Google did not lobby us into submission, US trade watchdog says

This article is more than 9 years old

The Federal Trade Commission denies accusations that it took no legal action against the tech company because of intense lobbying efforts

America’s top trade watchdog has rejected accusations it took no legal action to curb Google’s dominance in search because of intensive lobbying by the software giant.

Google staff donations made the firm the second-largest corporate backer in Barack Obama’s 2012 re-election campaign.

The Wall Street Journal this week revealed that Google employees had lobbied the White House 230 times since Obama first took office, in 2009, and that the search company employs 20 separate lobbying agencies.

The chairwoman of America’s Federal Trade Commission, Edith Ramirez, issued a statement on Wednesday night rejecting accusations in the Journal that the regulator had ignored the advice of its own staff in deciding to close its Google investigation.

“Contrary to recent press reports, the Commission’s decision on the search allegations was in accord with the recommendations of the FTC’s Bureau of Competition, Bureau of Economics, and Office of General Counsel,” Ramirez wrote.

The statement was signed by two other serving commissioners. The remaining two members of the five-strong commission were not serving in early 2013, when the FTC settled with Google after extracting voluntary concessions from the company.

Ramirez said: “Some of the FTC’s staff attorneys on the search investigation raised concerns about several other Google practices. In response, the Commission obtained commitments from Google regarding certain of those practices. Over the last two years, Google has abided by those commitments.”

The Journal has obtained and published a partial copy of a 2012 report by FTC staff in which serious concerns were raised about Google’s practices.

In the strongly worded document, FTC staff identify risks in bringing legal action against Google, but state: “Staff concludes that Google’s conduct has resulted – and will result – in real harm to consumers and to innovation in the online search and advertising markets. Google has strengthened its monopolies over search and search advertising through anticompetitive means, and has forestalled competitors’ and would-be competitors’ ability to challenge those monopolies, and this will have lasting negative effects on consumer welfare.”

The debate is being closely watched in Europe, where competition commissioner Margrethe Vestager must soon decide whether to step up a long-drawn-out inquiry into Google search practices. The European commission probe began in 2010 and remains open after the rejection of three successive packages of voluntary concessions.

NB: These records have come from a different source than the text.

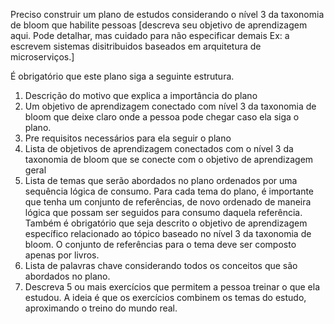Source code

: Preciso construir um plano de estudos considerando o nível 3 da taxonomia de bloom que habilite pessoas [descreva seu objetivo de aprendizagem aqui. Pode detalhar, mas cuidado para não especificar demais Ex: a escrevem sistemas disitribuidos baseados em arquitetura de microserviços.]

É obrigatório que este plano siga a seguinte estrutura. 

1. Descrição do motivo que explica a importância do plano
2. Um objetivo de aprendizagem conectado com nível 3 da taxonomia de bloom que deixe claro onde a pessoa pode chegar caso ela siga o plano.
3. Pre requisitos necessários para ela seguir o plano
4. Lista de objetivos de aprendizagem conectados com o nível 3 da taxonomia de bloom que se conecte com o objetivo de aprendizagem geral
5. Lista de temas que serão abordados no plano ordenados por uma sequência lógica de consumo. Para cada tema do plano, é importante que tenha um conjunto de referências, de novo 
ordenado de maneira lógica que possam ser seguidos para consumo daquela referência. Também é obrigatório que seja descrito o objetivo de aprendizagem específico relacionado ao tópico baseado no nível 3 da taxonomia de bloom. O conjunto de referências para o tema deve ser composto apenas por livros. 
6. Lista de palavras chave considerando todos os conceitos que são abordados no plano.
7. Descreva 5 ou mais exercícios que permitem a pessoa treinar o que ela estudou. A ideia é que os exercícios combinem os temas do estudo, aproximando o treino do mundo real.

Ramirez blasted suggestions that commissioners had been politically influenced. She said: “Today’s Wall Street Journal article … makes a number of misleading inferences and suggestions about the integrity of the FTC’s investigation. The article suggests that a series of disparate and unrelated meetings involving FTC officials and executive branch officials or Google representatives somehow affected the Commission’s decision to close the search investigation in early 2013. Not a single fact is offered to substantiate this misleading narrative.”

In an emailed statement, the Journal defended its reporting as “careful, accurate and fair”.